Material provided Start Marker

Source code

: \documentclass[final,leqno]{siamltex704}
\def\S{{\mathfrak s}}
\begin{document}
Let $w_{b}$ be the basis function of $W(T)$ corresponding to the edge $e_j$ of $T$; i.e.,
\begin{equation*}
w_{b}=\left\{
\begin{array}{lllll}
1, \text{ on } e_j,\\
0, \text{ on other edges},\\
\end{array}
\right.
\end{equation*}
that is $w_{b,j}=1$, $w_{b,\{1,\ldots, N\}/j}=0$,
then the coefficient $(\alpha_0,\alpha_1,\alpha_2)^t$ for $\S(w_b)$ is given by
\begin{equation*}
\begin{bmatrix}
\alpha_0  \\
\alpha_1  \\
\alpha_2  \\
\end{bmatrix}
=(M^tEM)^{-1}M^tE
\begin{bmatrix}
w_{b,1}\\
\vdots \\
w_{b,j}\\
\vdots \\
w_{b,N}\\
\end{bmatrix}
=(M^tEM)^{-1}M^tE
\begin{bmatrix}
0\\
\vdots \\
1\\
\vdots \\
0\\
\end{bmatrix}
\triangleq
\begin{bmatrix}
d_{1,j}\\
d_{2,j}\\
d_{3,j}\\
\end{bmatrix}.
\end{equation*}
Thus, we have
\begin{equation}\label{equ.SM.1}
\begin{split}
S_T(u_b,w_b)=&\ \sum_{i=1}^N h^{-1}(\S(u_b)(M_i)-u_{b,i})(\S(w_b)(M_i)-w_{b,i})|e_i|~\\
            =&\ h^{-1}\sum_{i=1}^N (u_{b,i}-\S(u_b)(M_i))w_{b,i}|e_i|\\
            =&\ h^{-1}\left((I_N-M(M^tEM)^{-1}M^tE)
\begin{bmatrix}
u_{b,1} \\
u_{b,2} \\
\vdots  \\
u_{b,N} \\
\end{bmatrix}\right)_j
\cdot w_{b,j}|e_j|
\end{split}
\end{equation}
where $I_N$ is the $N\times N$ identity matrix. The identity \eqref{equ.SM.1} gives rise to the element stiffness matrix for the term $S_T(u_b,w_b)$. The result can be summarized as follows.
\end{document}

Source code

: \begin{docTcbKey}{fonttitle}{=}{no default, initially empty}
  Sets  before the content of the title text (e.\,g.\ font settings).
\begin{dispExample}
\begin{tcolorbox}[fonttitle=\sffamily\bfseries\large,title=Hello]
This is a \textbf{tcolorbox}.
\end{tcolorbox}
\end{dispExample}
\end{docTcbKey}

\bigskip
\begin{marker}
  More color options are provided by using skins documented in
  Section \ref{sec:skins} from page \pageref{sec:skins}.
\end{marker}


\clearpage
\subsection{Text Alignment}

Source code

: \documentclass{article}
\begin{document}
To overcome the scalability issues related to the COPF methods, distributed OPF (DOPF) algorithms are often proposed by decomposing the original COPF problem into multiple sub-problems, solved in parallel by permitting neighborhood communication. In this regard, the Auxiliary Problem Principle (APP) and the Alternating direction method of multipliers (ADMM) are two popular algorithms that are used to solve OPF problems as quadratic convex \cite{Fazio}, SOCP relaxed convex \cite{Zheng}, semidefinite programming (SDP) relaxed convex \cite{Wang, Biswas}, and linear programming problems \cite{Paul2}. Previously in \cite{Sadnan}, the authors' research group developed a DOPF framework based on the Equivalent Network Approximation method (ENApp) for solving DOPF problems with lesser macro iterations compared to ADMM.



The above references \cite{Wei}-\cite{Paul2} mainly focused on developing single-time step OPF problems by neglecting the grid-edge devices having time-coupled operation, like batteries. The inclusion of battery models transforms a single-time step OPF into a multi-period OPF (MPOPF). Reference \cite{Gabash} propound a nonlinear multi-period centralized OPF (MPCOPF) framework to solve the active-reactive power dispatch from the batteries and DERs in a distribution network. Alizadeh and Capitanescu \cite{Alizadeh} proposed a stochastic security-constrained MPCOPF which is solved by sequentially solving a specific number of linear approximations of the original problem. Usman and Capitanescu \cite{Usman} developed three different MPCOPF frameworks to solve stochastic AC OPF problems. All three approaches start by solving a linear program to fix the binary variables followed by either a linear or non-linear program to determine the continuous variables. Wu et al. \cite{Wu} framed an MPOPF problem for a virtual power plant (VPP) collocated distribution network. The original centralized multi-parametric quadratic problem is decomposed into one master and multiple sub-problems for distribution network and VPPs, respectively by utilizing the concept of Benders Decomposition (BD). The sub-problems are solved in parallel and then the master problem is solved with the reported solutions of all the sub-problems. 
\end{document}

Material provided End Marker
Material provided Start Marker

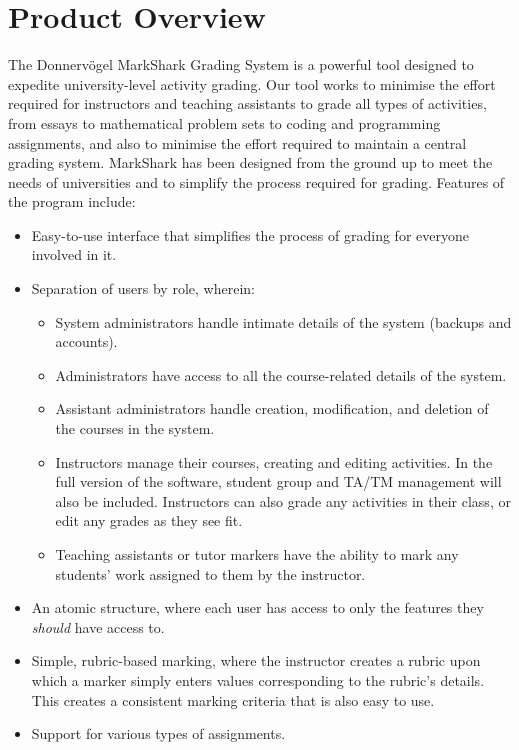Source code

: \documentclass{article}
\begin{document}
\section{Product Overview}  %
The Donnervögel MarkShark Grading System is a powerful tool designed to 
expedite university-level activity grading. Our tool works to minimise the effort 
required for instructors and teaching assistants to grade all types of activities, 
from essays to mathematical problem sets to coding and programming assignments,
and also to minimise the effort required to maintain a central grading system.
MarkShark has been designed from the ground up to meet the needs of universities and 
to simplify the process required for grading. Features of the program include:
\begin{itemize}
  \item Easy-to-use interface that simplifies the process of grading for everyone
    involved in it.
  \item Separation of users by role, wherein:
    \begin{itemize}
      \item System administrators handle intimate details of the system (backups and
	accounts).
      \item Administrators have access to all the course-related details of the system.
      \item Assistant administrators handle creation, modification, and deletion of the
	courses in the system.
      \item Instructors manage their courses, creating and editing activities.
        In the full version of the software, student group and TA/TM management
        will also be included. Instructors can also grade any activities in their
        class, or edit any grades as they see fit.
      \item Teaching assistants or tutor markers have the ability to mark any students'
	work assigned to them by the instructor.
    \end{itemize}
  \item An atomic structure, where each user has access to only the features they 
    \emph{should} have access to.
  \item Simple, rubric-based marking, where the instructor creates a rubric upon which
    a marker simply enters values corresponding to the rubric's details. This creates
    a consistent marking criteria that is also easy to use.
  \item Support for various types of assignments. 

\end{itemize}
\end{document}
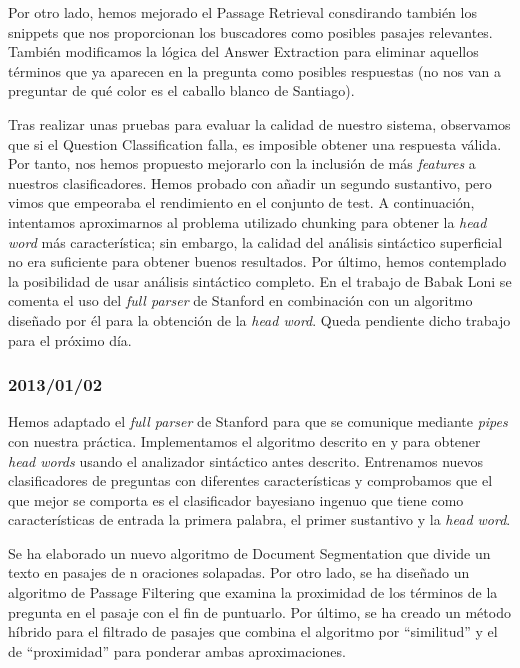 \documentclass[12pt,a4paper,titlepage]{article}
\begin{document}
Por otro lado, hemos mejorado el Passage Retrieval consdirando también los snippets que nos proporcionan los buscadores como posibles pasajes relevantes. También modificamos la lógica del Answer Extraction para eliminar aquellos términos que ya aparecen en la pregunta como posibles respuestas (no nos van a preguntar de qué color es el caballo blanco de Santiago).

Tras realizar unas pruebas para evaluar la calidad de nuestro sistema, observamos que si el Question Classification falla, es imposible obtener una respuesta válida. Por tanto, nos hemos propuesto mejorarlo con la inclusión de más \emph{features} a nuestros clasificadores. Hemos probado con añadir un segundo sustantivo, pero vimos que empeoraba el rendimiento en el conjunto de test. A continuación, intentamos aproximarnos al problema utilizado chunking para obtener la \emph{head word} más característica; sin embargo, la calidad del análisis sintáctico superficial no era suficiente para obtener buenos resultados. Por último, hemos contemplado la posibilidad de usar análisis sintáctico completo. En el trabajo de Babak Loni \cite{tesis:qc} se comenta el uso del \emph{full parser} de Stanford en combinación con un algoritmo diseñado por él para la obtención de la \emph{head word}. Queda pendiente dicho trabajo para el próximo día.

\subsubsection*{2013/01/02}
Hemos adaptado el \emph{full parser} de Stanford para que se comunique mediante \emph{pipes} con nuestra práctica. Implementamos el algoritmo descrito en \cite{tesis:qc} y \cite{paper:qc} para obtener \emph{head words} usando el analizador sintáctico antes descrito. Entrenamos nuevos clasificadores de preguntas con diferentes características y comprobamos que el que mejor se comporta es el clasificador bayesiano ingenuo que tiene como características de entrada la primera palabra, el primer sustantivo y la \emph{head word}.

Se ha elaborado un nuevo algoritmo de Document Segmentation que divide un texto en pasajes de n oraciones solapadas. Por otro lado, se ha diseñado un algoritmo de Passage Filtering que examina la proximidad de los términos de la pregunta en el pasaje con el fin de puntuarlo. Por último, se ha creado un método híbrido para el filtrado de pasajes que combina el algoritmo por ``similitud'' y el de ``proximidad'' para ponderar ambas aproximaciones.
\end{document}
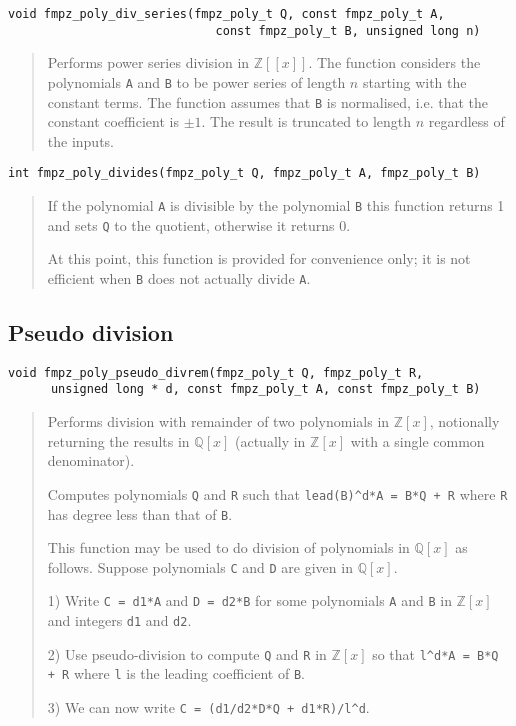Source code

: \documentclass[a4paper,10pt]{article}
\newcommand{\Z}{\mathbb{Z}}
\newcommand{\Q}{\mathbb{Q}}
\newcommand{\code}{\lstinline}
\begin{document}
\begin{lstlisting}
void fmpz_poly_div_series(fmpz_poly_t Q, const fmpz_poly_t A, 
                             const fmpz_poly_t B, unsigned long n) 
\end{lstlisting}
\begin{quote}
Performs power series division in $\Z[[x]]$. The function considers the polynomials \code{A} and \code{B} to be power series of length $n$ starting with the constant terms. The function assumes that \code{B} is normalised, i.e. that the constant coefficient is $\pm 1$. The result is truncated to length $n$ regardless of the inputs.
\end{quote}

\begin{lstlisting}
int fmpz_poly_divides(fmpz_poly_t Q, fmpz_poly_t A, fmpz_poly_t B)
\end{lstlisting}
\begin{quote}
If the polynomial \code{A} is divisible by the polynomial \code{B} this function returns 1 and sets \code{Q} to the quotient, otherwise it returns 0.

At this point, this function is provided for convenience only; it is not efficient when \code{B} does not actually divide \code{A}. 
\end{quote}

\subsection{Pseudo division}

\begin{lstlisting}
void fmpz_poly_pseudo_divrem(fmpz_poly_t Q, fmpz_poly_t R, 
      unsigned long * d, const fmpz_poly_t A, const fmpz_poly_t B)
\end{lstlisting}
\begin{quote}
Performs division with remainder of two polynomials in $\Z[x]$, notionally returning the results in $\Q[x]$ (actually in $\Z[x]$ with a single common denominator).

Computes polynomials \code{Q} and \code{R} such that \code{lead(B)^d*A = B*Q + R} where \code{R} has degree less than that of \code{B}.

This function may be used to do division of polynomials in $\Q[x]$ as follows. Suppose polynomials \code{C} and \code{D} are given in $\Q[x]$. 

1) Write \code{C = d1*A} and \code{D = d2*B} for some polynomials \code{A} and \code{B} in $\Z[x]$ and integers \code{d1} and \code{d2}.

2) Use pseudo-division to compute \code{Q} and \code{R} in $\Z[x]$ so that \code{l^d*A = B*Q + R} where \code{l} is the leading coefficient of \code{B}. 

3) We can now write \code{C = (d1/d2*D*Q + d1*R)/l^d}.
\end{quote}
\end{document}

Material provided End Marker

Copy the lines above that hold the word "void".

void fmpz_poly_div_series(fmpz_poly_t Q, const fmpz_poly_t A, 
void fmpz_poly_pseudo_divrem(fmpz_poly_t Q, fmpz_poly_t R, 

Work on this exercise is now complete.